Name 2 Regression metrics.
R2, MSE, RMSE, MAPE.
Why do we use the Sigmoid function for binary classifications?
It maps values into (0, 1), which can be interpreted as probabilities.
Key hyperparameter of K-Means clustering.
The number of clusters (k).
Process of adjusting the weights of a NN based on the error of its predictions.
Backpropagation.
Basic unit of text used by models.
Token.
What is the Confusion Matrix?
Table that shows the counts of TP, TN, FP, and FN for a classifier.
How does a Decision Tree split the data in each node?
It looks for the split that maximizes purity (e.g. Gini).

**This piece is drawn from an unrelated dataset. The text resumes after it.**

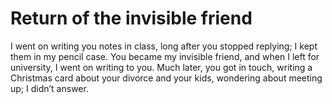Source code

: Return of the invisible friend
==============================I went on writing you notes in class, long after you stopped replying; I kept them in my pencil case. You became my invisible friend, and when I left for university, I went on writing to you. Much later, you got in touch, writing a Christmas card about your divorce and your kids, wondering about meeting up; I didn’t answer.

Main challenge that recommender systems face with new users.
The Cold Start Problem.
Activation function that outputs the input directly if it’s positive, and zero otherwise.
ReLU.
What are word embeddings?
Words represented as numerical vectors so that the ones with similar meanings are close in the vector space.
Harmonic mean of Precision and Recall.
F1-Score.
Name 3 variants of Gradient Descent.
Batch, Stochastic, Mini-Batch.
What is dimensionality reduction and why is it useful?
Reducing the nr of input features while preserving relevant information. Useful for visualization, noise reduction, faster computation and avoiding overfitting.
What’s the cost of flattening an image and where is it needed?
Loss of spatial information. Needed between the convolutional and the feedforward layers.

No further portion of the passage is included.